Material for the task →
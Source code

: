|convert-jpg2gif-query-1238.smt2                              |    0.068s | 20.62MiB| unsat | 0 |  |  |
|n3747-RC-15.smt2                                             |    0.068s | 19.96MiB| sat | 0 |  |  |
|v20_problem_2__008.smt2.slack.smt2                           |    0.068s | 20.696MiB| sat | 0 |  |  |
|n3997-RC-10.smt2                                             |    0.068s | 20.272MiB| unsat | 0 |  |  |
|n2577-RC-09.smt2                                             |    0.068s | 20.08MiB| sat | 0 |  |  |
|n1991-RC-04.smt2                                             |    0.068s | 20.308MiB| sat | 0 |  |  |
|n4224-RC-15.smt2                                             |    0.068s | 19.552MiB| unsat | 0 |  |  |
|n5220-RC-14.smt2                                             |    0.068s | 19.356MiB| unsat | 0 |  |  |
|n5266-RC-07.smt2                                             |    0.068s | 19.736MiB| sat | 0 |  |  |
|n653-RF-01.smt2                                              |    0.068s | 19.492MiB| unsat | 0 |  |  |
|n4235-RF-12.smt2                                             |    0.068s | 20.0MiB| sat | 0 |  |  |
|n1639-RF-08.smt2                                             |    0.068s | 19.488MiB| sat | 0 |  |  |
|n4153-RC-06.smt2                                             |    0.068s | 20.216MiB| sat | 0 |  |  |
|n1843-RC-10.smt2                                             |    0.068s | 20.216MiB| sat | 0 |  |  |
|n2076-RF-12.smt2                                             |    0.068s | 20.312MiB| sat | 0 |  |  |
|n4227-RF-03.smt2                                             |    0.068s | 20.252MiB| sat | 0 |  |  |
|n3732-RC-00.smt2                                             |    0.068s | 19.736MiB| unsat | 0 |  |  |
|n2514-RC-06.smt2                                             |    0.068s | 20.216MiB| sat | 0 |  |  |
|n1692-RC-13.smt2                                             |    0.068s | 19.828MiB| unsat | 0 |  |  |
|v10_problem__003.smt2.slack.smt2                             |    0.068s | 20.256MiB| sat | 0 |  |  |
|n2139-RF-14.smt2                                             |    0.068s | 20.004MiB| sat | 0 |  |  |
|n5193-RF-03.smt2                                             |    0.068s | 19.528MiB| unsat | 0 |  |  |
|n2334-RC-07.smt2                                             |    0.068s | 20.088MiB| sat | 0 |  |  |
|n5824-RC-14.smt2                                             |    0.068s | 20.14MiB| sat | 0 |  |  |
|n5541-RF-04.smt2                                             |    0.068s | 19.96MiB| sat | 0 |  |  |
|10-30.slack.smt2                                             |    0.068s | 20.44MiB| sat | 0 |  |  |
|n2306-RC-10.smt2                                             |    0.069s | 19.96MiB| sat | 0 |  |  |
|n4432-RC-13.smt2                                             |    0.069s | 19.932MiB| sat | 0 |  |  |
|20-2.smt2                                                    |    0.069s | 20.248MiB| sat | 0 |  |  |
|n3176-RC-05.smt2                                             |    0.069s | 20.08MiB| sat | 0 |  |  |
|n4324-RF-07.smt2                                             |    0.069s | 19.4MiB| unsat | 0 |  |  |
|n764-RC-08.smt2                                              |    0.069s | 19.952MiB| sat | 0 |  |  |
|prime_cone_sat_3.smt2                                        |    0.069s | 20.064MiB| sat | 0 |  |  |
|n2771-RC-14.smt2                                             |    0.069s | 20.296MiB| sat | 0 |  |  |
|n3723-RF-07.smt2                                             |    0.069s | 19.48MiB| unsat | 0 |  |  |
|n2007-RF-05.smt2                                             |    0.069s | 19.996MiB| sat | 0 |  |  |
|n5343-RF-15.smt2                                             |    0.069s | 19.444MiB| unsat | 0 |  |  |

Problem statement → Take the lines from the one containing "0.069s | 19.932MiB|" through the final line of the entries above, and set them down exactly, with nothing added.

Task result →
|n4432-RC-13.smt2                                             |    0.069s | 19.932MiB| sat | 0 |  |  |
|20-2.smt2                                                    |    0.069s | 20.248MiB| sat | 0 |  |  |
|n3176-RC-05.smt2                                             |    0.069s | 20.08MiB| sat | 0 |  |  |
|n4324-RF-07.smt2                                             |    0.069s | 19.4MiB| unsat | 0 |  |  |
|n764-RC-08.smt2                                              |    0.069s | 19.952MiB| sat | 0 |  |  |
|prime_cone_sat_3.smt2                                        |    0.069s | 20.064MiB| sat | 0 |  |  |
|n2771-RC-14.smt2                                             |    0.069s | 20.296MiB| sat | 0 |  |  |
|n3723-RF-07.smt2                                             |    0.069s | 19.48MiB| unsat | 0 |  |  |
|n2007-RF-05.smt2                                             |    0.069s | 19.996MiB| sat | 0 |  |  |
|n5343-RF-15.smt2                                             |    0.069s | 19.444MiB| unsat | 0 |  |  |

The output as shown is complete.